_What you should do_
Copy exactly the lines of the material below that run from the one containing "Tento kód zajistí, že" through the one containing "## Reply-To". Copy no other lines.

_Task input_
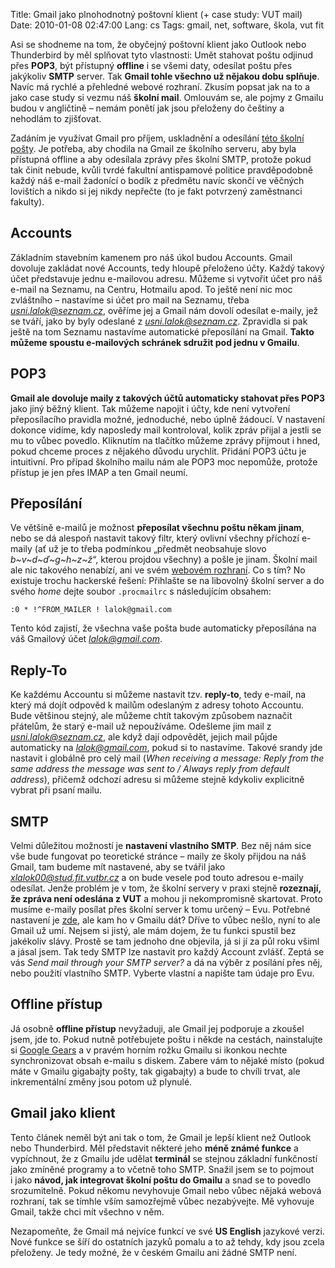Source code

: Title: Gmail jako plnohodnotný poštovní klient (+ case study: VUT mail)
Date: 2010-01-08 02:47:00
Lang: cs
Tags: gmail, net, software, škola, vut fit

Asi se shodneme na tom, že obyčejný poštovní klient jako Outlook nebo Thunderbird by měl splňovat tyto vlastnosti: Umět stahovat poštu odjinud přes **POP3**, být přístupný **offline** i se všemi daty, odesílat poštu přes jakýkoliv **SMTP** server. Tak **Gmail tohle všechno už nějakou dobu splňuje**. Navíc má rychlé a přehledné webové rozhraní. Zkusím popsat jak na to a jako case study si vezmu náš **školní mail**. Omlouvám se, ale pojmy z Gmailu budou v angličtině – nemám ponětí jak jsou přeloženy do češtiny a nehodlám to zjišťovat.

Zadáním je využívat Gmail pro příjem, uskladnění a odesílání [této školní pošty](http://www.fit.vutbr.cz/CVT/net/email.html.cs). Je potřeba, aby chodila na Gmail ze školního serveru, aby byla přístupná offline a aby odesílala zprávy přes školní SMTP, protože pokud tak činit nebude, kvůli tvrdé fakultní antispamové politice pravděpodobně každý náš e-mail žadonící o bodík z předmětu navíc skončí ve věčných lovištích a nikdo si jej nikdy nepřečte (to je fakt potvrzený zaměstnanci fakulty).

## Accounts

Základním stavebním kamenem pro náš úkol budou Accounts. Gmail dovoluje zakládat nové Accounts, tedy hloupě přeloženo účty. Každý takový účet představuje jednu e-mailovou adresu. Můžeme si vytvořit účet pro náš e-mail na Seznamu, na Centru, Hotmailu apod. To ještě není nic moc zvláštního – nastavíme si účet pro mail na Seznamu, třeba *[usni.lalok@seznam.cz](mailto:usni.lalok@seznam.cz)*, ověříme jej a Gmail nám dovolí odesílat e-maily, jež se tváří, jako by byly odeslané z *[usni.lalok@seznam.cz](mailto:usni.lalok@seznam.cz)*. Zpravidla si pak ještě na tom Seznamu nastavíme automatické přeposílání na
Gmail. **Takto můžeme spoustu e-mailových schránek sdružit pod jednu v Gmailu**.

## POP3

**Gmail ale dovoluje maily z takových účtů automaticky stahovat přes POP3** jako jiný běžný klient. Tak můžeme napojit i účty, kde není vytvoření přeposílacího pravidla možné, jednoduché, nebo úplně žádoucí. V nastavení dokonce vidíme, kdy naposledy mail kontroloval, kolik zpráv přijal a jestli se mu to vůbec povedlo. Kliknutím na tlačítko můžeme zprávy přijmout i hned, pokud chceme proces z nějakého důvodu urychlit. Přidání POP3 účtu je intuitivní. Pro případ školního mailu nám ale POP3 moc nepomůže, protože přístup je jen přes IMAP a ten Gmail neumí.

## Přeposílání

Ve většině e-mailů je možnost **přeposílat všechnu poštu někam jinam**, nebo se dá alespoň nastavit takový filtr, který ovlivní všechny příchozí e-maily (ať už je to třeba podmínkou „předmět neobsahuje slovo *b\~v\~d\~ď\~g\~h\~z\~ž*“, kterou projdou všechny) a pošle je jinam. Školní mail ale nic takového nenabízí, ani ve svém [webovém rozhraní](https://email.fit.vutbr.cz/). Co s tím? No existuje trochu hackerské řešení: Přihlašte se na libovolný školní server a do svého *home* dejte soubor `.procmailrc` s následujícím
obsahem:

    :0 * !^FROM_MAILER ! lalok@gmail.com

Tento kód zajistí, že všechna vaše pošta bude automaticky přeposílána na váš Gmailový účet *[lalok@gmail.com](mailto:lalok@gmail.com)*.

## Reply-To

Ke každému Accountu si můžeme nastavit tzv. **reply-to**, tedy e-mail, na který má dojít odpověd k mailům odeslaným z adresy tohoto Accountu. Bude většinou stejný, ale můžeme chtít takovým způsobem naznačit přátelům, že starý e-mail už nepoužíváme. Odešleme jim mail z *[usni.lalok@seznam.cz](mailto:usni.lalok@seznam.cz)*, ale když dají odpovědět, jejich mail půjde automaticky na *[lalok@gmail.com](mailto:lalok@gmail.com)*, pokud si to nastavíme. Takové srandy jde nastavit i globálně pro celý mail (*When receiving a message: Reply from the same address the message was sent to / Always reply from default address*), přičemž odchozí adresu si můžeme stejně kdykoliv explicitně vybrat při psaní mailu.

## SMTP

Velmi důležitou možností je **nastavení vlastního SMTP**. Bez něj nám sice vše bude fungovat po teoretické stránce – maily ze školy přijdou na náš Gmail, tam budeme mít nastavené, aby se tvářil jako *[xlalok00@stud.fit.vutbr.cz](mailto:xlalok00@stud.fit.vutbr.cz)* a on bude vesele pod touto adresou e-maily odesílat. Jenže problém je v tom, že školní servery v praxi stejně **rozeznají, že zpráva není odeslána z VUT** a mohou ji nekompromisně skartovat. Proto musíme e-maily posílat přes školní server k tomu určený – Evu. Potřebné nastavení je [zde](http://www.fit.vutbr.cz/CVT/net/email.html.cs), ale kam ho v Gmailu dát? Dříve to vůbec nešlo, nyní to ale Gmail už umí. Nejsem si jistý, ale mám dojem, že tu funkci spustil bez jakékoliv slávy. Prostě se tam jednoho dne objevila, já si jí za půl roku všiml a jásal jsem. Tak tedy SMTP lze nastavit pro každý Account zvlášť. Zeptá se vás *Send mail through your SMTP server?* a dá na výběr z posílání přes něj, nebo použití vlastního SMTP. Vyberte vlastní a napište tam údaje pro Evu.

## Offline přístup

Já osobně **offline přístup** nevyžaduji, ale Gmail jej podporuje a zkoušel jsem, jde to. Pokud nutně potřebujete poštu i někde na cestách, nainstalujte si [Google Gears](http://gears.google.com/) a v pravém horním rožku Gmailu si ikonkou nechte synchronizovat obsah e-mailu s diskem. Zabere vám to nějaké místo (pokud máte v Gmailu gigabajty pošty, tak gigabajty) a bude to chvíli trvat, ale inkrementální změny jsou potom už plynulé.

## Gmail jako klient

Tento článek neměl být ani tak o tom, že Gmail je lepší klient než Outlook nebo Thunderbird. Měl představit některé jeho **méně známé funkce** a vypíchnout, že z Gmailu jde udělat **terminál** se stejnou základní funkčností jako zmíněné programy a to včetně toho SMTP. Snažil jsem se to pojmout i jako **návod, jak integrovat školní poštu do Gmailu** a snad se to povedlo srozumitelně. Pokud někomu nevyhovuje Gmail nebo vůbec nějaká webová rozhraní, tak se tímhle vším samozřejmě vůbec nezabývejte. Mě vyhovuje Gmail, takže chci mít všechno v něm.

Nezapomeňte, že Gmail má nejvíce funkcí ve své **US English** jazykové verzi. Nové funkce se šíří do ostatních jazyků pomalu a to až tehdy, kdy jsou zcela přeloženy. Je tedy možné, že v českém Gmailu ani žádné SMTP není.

--

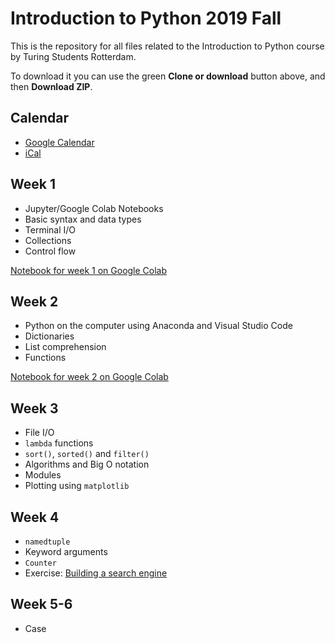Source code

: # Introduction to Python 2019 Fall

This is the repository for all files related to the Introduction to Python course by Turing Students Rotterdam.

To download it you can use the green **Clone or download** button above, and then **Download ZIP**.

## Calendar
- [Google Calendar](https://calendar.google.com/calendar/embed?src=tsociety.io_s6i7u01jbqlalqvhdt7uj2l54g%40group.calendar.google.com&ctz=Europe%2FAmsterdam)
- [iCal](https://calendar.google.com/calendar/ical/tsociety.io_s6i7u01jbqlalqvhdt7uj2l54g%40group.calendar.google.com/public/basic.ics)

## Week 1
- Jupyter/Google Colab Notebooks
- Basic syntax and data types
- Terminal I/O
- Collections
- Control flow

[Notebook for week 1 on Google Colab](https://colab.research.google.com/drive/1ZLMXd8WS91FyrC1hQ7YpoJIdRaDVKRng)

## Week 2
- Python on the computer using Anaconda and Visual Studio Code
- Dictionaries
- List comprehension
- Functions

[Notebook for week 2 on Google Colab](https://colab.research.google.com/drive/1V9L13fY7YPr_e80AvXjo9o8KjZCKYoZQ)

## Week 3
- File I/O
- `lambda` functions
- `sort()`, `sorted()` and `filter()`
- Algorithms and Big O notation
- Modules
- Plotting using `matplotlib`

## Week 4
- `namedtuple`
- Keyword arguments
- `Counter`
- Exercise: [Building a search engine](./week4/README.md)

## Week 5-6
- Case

_Your response_
Tento kód zajistí, že všechna vaše pošta bude automaticky přeposílána na váš Gmailový účet *[lalok@gmail.com](mailto:lalok@gmail.com)*.

## Reply-To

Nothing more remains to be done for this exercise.